* What the task asks:
Count how many lines in the data hold the word "être", and give that number alone.

* Exercise materials:
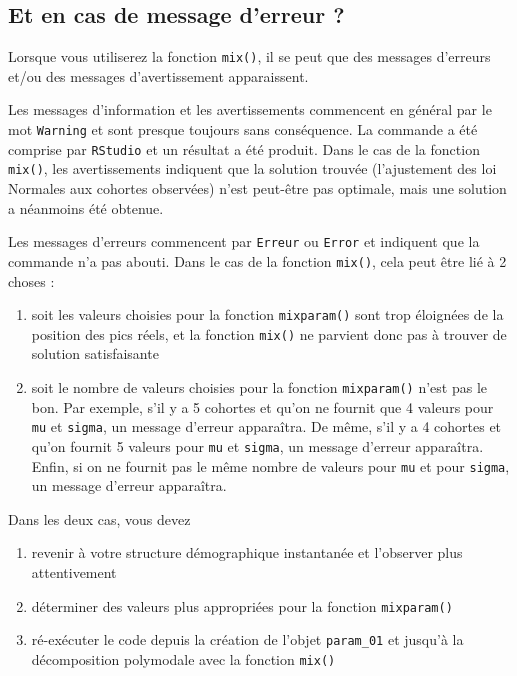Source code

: \documentclass[
  french,
  a4paper,
  DIV=11,
  numbers=noendperiod,
  oneside]{scrreprt}
\providecommand{\tightlist}{%
  \setlength{\itemsep}{0pt}\setlength{\parskip}{0pt}}
\begin{document}
\begin{tcolorbox}
\subsection{Et en cas de message d'erreur
?}\label{et-en-cas-de-message-derreur}

Lorsque vous utiliserez la fonction \texttt{mix()}, il se peut que des
messages d'erreurs et/ou des messages d'avertissement apparaissent.

{} Les messages d'information et les avertissements
commencent en général par le mot \texttt{Warning} et sont presque
toujours sans conséquence. La commande a été comprise par
\texttt{RStudio} et un résultat a été produit. Dans le cas de la
fonction \texttt{mix()}, les avertissements indiquent que la solution
trouvée (l'ajustement des loi Normales aux cohortes observées) n'est
peut-être pas optimale, mais une solution a néanmoins été obtenue.

{} Les messages d'erreurs commencent par \texttt{Erreur} ou
\texttt{Error} et indiquent que la commande n'a pas abouti. Dans le cas
de la fonction \texttt{mix()}, cela peut être lié à 2 choses :

\begin{enumerate}
\def\labelenumi{\arabic{enumi}.}
\tightlist
\item
  soit les valeurs choisies pour la fonction \texttt{mixparam()} sont
  trop éloignées de la position des pics réels, et la fonction
  \texttt{mix()} ne parvient donc pas à trouver de solution
  satisfaisante
\item
  soit le nombre de valeurs choisies pour la fonction
  \texttt{mixparam()} n'est pas le bon. Par exemple, s'il y a 5 cohortes
  et qu'on ne fournit que 4 valeurs pour \texttt{mu} et \texttt{sigma},
  un message d'erreur apparaîtra. De même, s'il y a 4 cohortes et qu'on
  fournit 5 valeurs pour \texttt{mu} et \texttt{sigma}, un message
  d'erreur apparaîtra. Enfin, si on ne fournit pas le même nombre de
  valeurs pour \texttt{mu} et pour \texttt{sigma}, un message d'erreur
  apparaîtra.
\end{enumerate}

Dans les deux cas, vous devez

\begin{enumerate}
\def\labelenumi{\arabic{enumi}.}
\tightlist
\item
  revenir à votre structure démographique instantanée et l'observer plus
  attentivement
\item
  déterminer des valeurs plus appropriées\footnotemark{} pour la
  fonction \texttt{mixparam()}
\item
  ré-exécuter le code depuis la création de l'objet \texttt{param\_01}
  et jusqu'à la décomposition polymodale avec la fonction \texttt{mix()}
\end{enumerate}


\end{tcolorbox}
\end{document}

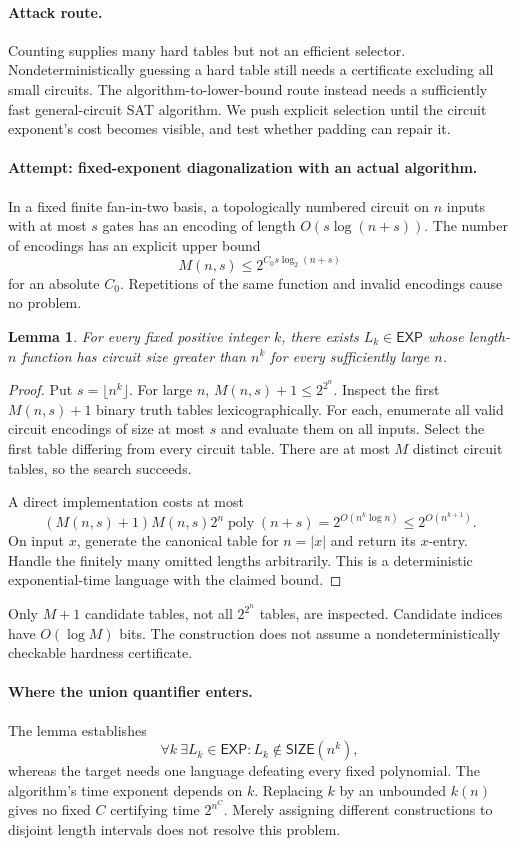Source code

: \documentclass[11pt,a4paper]{article}
\newtheorem{notebooklemma}{Lemma}[section]
\numberwithin{equation}{section}
\begin{document}
\paragraph{Attack route.}
Counting supplies many hard tables but not an efficient selector. Nondeterministically guessing a hard table still needs a certificate excluding all small circuits. The algorithm-to-lower-bound route instead needs a sufficiently fast general-circuit SAT algorithm. We push explicit selection until the circuit exponent's cost becomes visible, and test whether padding can repair it.

\paragraph{Attempt: fixed-exponent diagonalization with an actual algorithm.}
In a fixed finite fan-in-two basis, a topologically numbered circuit on $n$ inputs with at most $s$ gates has an encoding of length $O(s\log(n+s))$. The number of encodings has an explicit upper bound
\[
 M(n,s)\le2^{C_0s\log_2(n+s)}
\]
for an absolute $C_0$. Repetitions of the same function and invalid encodings cause no problem.
\begin{notebooklemma}\label{r63:fixed}
For every fixed positive integer $k$, there exists $L_k\in\mathsf{EXP}$ whose length-$n$ function has circuit size greater than $n^k$ for every sufficiently large $n$.
\end{notebooklemma}
\begin{proof}
Put $s=\lfloor n^k\rfloor$. For large $n$, $M(n,s)+1\le2^{2^n}$. Inspect the first $M(n,s)+1$ binary truth tables lexicographically. For each, enumerate all valid circuit encodings of size at most $s$ and evaluate them on all inputs. Select the first table differing from every circuit table. There are at most $M$ distinct circuit tables, so the search succeeds.

A direct implementation costs at most
\[
 (M(n,s)+1)M(n,s)2^n\operatorname{poly}(n+s)
        =2^{O(n^k\log n)}\le2^{O(n^{k+1})}.
\]
On input $x$, generate the canonical table for $n=|x|$ and return its $x$-entry. Handle the finitely many omitted lengths arbitrarily. This is a deterministic exponential-time language with the claimed bound.
\end{proof}
Only $M+1$ candidate tables, not all $2^{2^n}$ tables, are inspected. Candidate indices have $O(\log M)$ bits. The construction does not assume a nondeterministically checkable hardness certificate.

\paragraph{Where the union quantifier enters.}
The lemma establishes
\[
 \forall k\ \exists L_k\in\mathsf{EXP}:L_k\notin\mathsf{SIZE}(n^k),
\]
whereas the target needs one language defeating every fixed polynomial. The algorithm's time exponent depends on $k$. Replacing $k$ by an unbounded $k(n)$ gives no fixed $C$ certifying time $2^{n^C}$. Merely assigning different constructions to disjoint length intervals does not resolve this problem.
\end{document}
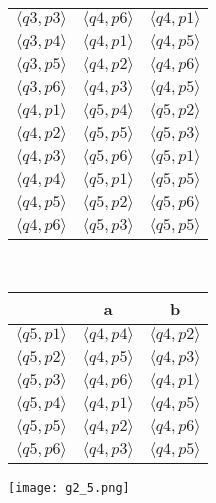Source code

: \documentclass{article}
\begin{document}
\begin{enumerate}
\begin{tabular}{|c|c|c|}
         $\langle q3,p3 \rangle$    & $\langle q4,p6 \rangle$   & $\langle q4,p1 \rangle$    \\
         $\langle q3,p4 \rangle$    & $\langle q4,p1 \rangle$   & $\langle q4,p5 \rangle$    \\ 
         $\langle q3,p5 \rangle$    & $\langle q4,p2 \rangle$   & $\langle q4,p6 \rangle$    \\
         $\langle q3,p6 \rangle$    & $\langle q4,p3 \rangle$   & $\langle q4,p5 \rangle$    \\  \hline
         $\langle q4,p1 \rangle$    & $\langle q5,p4 \rangle$   & $\langle q5,p2 \rangle$    \\
         $\langle q4,p2 \rangle$    & $\langle q5,p5 \rangle$   & $\langle q5,p3 \rangle$    \\ 
         $\langle q4,p3 \rangle$    & $\langle q5,p6 \rangle$   & $\langle q5,p1 \rangle$    \\
         $\langle q4,p4 \rangle$    & $\langle q5,p1 \rangle$   & $\langle q5,p5 \rangle$    \\ 
         $\langle q4,p5 \rangle$    & $\langle q5,p2 \rangle$   & $\langle q5,p6 \rangle$    \\
         $\langle q4,p6 \rangle$    & $\langle q5,p3 \rangle$   & $\langle q5,p5 \rangle$    \\  \hline
    \end{tabular} \
    \begin{tabular}{|c|c|c|}
        \hline
                              & a                         & b     \\ \hline
         $\langle q5,p1 \rangle$    & $\langle q4,p4 \rangle$   & $\langle q4,p2 \rangle$    \\
         $\langle q5,p2 \rangle$    & $\langle q4,p5 \rangle$   & $\langle q4,p3 \rangle$    \\ 
         $\langle q5,p3 \rangle$    & $\langle q4,p6 \rangle$   & $\langle q4,p1 \rangle$    \\
         $\langle q5,p4 \rangle$    & $\langle q4,p1 \rangle$   & $\langle q4,p5 \rangle$    \\ 
         $\langle q5,p5 \rangle$    & $\langle q4,p2 \rangle$   & $\langle q4,p6 \rangle$    \\
         $\langle q5,p6 \rangle$    & $\langle q4,p3 \rangle$   & $\langle q4,p5 \rangle$    \\  \hline
    \end{tabular}
    \begin{flushleft}
        \texttt{[image: g2\_5.png]}
    \end{flushleft}
\end{enumerate}
\end{document}
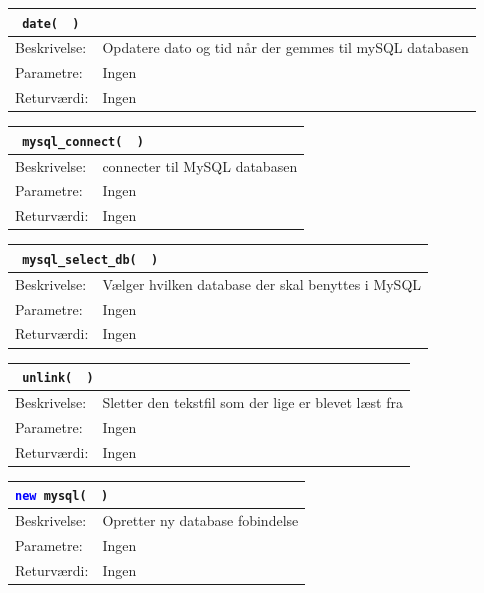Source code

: \begin{table}[H]
\begin{tabular}{l p{12.5cm}}
\multicolumn{2}{l}{\texttt{\textcolor{blue}{} date( \textcolor{blue}{} )}} \\
\hline
Beskrivelse: &Opdatere dato og tid når der gemmes til mySQL databasen\\
Parametre: & Ingen\\
Returværdi: & Ingen\\
\end{tabular}
\end{table}

\begin{table}[H]
\begin{tabular}{l p{12.5cm}}
\multicolumn{2}{l}{\texttt{\textcolor{blue}{} mysql\_connect( \textcolor{blue}{} )}} \\
\hline
Beskrivelse: &connecter til MySQL databasen\\
Parametre: & Ingen\\
Returværdi: & Ingen\\
\end{tabular}
\end{table}

\begin{table}[H]
\begin{tabular}{l p{12.5cm}}
\multicolumn{2}{l}{\texttt{\textcolor{blue}{} mysql\_select\_db( \textcolor{blue}{} )}} \\
\hline
Beskrivelse: & Vælger hvilken database der skal benyttes i MySQL\\
Parametre: & Ingen\\
Returværdi: & Ingen\\
\end{tabular}
\end{table}

\begin{table}[H]
\begin{tabular}{l p{12.5cm}}
\multicolumn{2}{l}{\texttt{\textcolor{blue}{} unlink( \textcolor{blue}{} )}} \\
\hline
Beskrivelse: & Sletter den tekstfil som der lige er blevet læst fra\\
Parametre: & Ingen\\
Returværdi: & Ingen\\
\end{tabular}
\end{table}

\begin{table}[H]
\begin{tabular}{l p{12.5cm}}
\multicolumn{2}{l}{\texttt{\textcolor{blue}{new} mysql( \textcolor{blue}{} )}} \\
\hline
Beskrivelse: & Opretter ny database fobindelse\\
Parametre: & Ingen\\
Returværdi: & Ingen\\
\end{tabular}
\end{table}

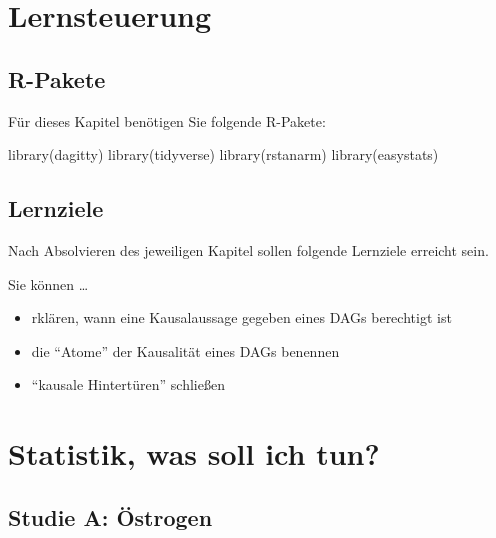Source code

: \documentclass[
  a4paper,
  DIV=11]{scrreprt}
\newenvironment{Shaded}{\begin{snugshade}}{\end{snugshade}}
\newcommand{\FunctionTok}[1]{\textcolor[rgb]{0.28,0.35,0.67}{#1}}
\newcommand{\NormalTok}[1]{\textcolor[rgb]{0.00,0.23,0.31}{#1}}
\providecommand{\tightlist}{%
  \setlength{\itemsep}{0pt}\setlength{\parskip}{0pt}}\usepackage{longtable,booktabs,array}
\theoremstyle{definition}
\theoremstyle{remark}
\begin{document}
\hypertarget{lernsteuerung-9}{%
\section{Lernsteuerung}\label{lernsteuerung-9}}

\hypertarget{r-pakete-1}{%
\subsection{R-Pakete}\label{r-pakete-1}}

Für dieses Kapitel benötigen Sie folgende R-Pakete:

\begin{Shaded}
\begin{Highlighting}[]
\FunctionTok{library}\NormalTok{(dagitty)}
\FunctionTok{library}\NormalTok{(tidyverse)}
\FunctionTok{library}\NormalTok{(rstanarm)}
\FunctionTok{library}\NormalTok{(easystats)}
\end{Highlighting}
\end{Shaded}

\hypertarget{lernziele-10}{%
\subsection{Lernziele}\label{lernziele-10}}

Nach Absolvieren des jeweiligen Kapitel sollen folgende Lernziele
erreicht sein.

Sie können \ldots{}

\begin{itemize}
\tightlist
\item
  rklären, wann eine Kausalaussage gegeben eines DAGs berechtigt ist
\item
  die ``Atome'' der Kausalität eines DAGs benennen
\item
  ``kausale Hintertüren'' schließen
\end{itemize}

\hypertarget{statistik-was-soll-ich-tun}{%
\section{Statistik, was soll ich
tun?}\label{statistik-was-soll-ich-tun}}

\hypertarget{studie-a-uxf6strogen}{%
\subsection{Studie A: Östrogen}\label{studie-a-uxf6strogen}}
\end{document}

* Response:
2